We have a building on the left and a rock on the right. I like the shader, however am unsure whether it be a good fit for the asset. Perhaps something less glowy? Let me know in the comments.

Now we have an OK looking shader, it’s time to start building the placement system. I think my approach will be to get everything working first, then build it into a package later. For now, my code and structure will be messy and ‘bandaged’ together ,so we can quickly prototype and iterate.

Let’s start with simple placing the object upon the mouse cursor. I have created a simple scene with terrain that will serve as the base of the objects.

Crepe

After creating a simple UI that lets me select different objects, I hastily prototyped object placement. We raycast from the camera to the mouse’s world position and mask out anything bar the terrain. This ray returns a point on the terrain where the mouse is positioned, which we can use to place our object. We create a dummy object on the ray position and spawn that object when the mouse is clicked.

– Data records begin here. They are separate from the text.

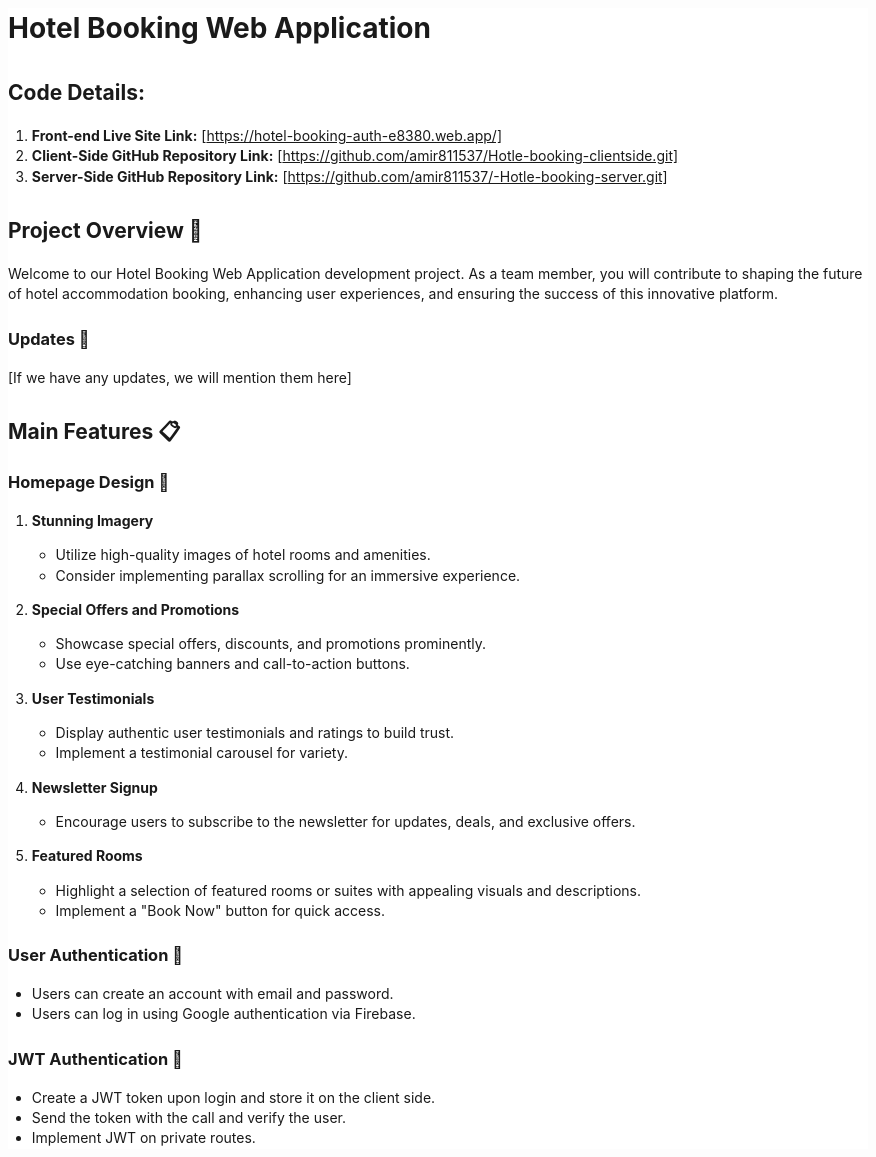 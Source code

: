 # Hotel Booking Web Application

## Code Details:
1. **Front-end Live Site Link:** [https://hotel-booking-auth-e8380.web.app/]
2. **Client-Side GitHub Repository Link:** [https://github.com/amir811537/Hotle-booking-clientside.git]
3. **Server-Side GitHub Repository Link:** [https://github.com/amir811537/-Hotle-booking-server.git]


## Project Overview 🏨
Welcome to our Hotel Booking Web Application development project. As a team member, you will contribute to shaping the future of hotel accommodation booking, enhancing user experiences, and ensuring the success of this innovative platform.

### Updates 🚩
[If we have any updates, we will mention them here]

## Main Features 📋

### Homepage Design 🏡
1. **Stunning Imagery**
   - Utilize high-quality images  of hotel rooms and amenities.
   - Consider implementing parallax scrolling for an immersive experience.

2. **Special Offers and Promotions**
   - Showcase special offers, discounts, and promotions prominently.
   - Use eye-catching banners and call-to-action buttons.

3. **User Testimonials**
   - Display authentic user testimonials and ratings to build trust.
   - Implement a testimonial carousel for variety.

4. **Newsletter Signup**
   - Encourage users to subscribe to the newsletter for updates, deals, and exclusive offers.

5. **Featured Rooms**
   - Highlight a selection of featured rooms or suites with appealing visuals and descriptions.
   - Implement a "Book Now" button for quick access.

### User Authentication 📝
- Users can create an account with email and password.
- Users can log in using Google authentication via Firebase.

### JWT Authentication 🔑
- Create a JWT token upon login and store it on the client side.
- Send the token with the call and verify the user.
- Implement JWT on private routes.
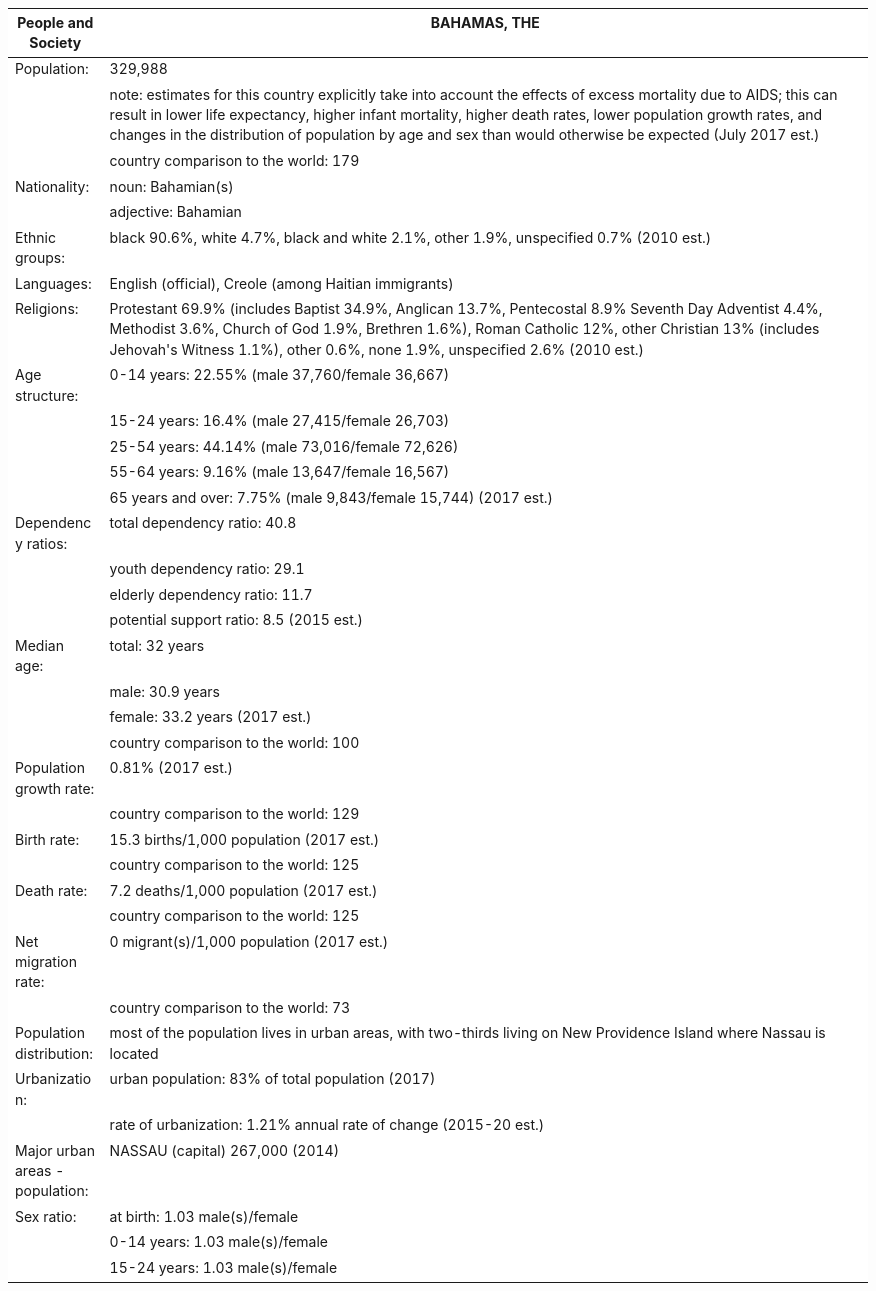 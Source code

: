 | People and Society | BAHAMAS, THE |
| --- | --- |
| Population: | 329,988 |
| | note: estimates for this country explicitly take into account the effects of excess mortality due to AIDS; this can result in lower life expectancy, higher infant mortality, higher death rates, lower population growth rates, and changes in the distribution of population by age and sex than would otherwise be expected (July 2017 est.) |
| | country comparison to the world: 179 |
| Nationality: | noun: Bahamian(s) |
| | adjective: Bahamian |
| Ethnic groups: | black 90.6%, white 4.7%, black and white 2.1%, other 1.9%, unspecified 0.7% (2010 est.) |
| Languages: | English (official), Creole (among Haitian immigrants) |
| Religions: | Protestant 69.9% (includes Baptist 34.9%, Anglican 13.7%, Pentecostal 8.9% Seventh Day Adventist 4.4%, Methodist 3.6%, Church of God 1.9%, Brethren 1.6%), Roman Catholic 12%, other Christian 13% (includes Jehovah's Witness 1.1%), other 0.6%, none 1.9%, unspecified 2.6% (2010 est.) |
| Age structure: | 0-14 years: 22.55% (male 37,760/female 36,667) |
| | 15-24 years: 16.4% (male 27,415/female 26,703) |
| | 25-54 years: 44.14% (male 73,016/female 72,626) |
| | 55-64 years: 9.16% (male 13,647/female 16,567) |
| | 65 years and over: 7.75% (male 9,843/female 15,744) (2017 est.) |
| Dependency ratios: | total dependency ratio: 40.8 |
| | youth dependency ratio: 29.1 |
| | elderly dependency ratio: 11.7 |
| | potential support ratio: 8.5 (2015 est.) |
| Median age: | total: 32 years |
| | male: 30.9 years |
| | female: 33.2 years (2017 est.) |
| | country comparison to the world: 100 |
| Population growth rate: | 0.81% (2017 est.) |
| | country comparison to the world: 129 |
| Birth rate: | 15.3 births/1,000 population (2017 est.) |
| | country comparison to the world: 125 |
| Death rate: | 7.2 deaths/1,000 population (2017 est.) |
| | country comparison to the world: 125 |
| Net migration rate: | 0 migrant(s)/1,000 population (2017 est.) |
| | country comparison to the world: 73 |
| Population distribution: | most of the population lives in urban areas, with two-thirds living on New Providence Island where Nassau is located |
| Urbanization: | urban population: 83% of total population (2017) |
| | rate of urbanization: 1.21% annual rate of change (2015-20 est.) |
| Major urban areas - population: | NASSAU (capital) 267,000 (2014) |
| Sex ratio: | at birth: 1.03 male(s)/female |
| | 0-14 years: 1.03 male(s)/female |
| | 15-24 years: 1.03 male(s)/female | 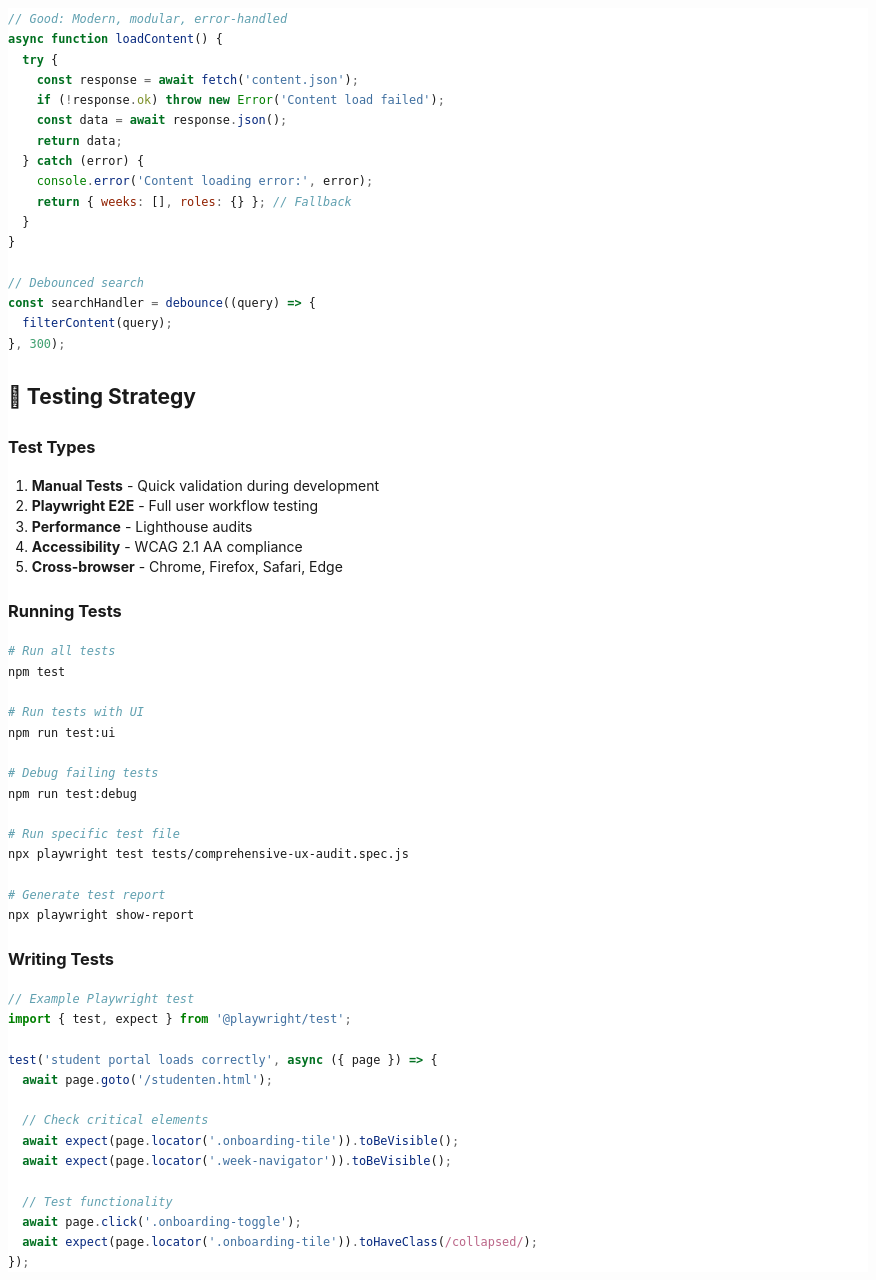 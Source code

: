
 ```javascript
// Good: Modern, modular, error-handled
async function loadContent() {
  try {
    const response = await fetch('content.json');
    if (!response.ok) throw new Error('Content load failed');
    const data = await response.json();
    return data;
  } catch (error) {
    console.error('Content loading error:', error);
    return { weeks: [], roles: {} }; // Fallback
  }
}

// Debounced search
const searchHandler = debounce((query) => {
  filterContent(query);
}, 300);
```

## 🧪 Testing Strategy

### Test Types
1. **Manual Tests** - Quick validation during development
2. **Playwright E2E** - Full user workflow testing
3. **Performance** - Lighthouse audits
4. **Accessibility** - WCAG 2.1 AA compliance
5. **Cross-browser** - Chrome, Firefox, Safari, Edge

### Running Tests
```bash
# Run all tests
npm test

# Run tests with UI
npm run test:ui

# Debug failing tests
npm run test:debug

# Run specific test file
npx playwright test tests/comprehensive-ux-audit.spec.js

# Generate test report
npx playwright show-report
```

### Writing Tests
```javascript
// Example Playwright test
import { test, expect } from '@playwright/test';

test('student portal loads correctly', async ({ page }) => {
  await page.goto('/studenten.html');
  
  // Check critical elements
  await expect(page.locator('.onboarding-tile')).toBeVisible();
  await expect(page.locator('.week-navigator')).toBeVisible();
  
  // Test functionality
  await page.click('.onboarding-toggle');
  await expect(page.locator('.onboarding-tile')).toHaveClass(/collapsed/);
});
```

This works wonders, however there are a few problems we need to fix. Firstly, the object is not properly rotated. The object is always facing the same direction on all axes, shown to the extreme below:

Secondly, the object will stick into parts of the terrain. I’m not yet sure how to solve this issue, so we will leave it for now.

For the first problem, the ray’s hit grabs the surface normal, which is the direction perpendicular to the surface. We can set the object’s ‘up’ direction to the surface normal (the perpendicular direction), effectively rotating the object based on the terrain.

Viola! Simple and easy! (Not really it took me a while to figure it out)

So now we have made a pretty shader and some basic object placing with rotation based on the surface of the terrain. Next time, we’ll apply the shader by detecting whether the object is touching any others, which may include mesh x mesh intersection algorithms, although a simple collision system will probably be best.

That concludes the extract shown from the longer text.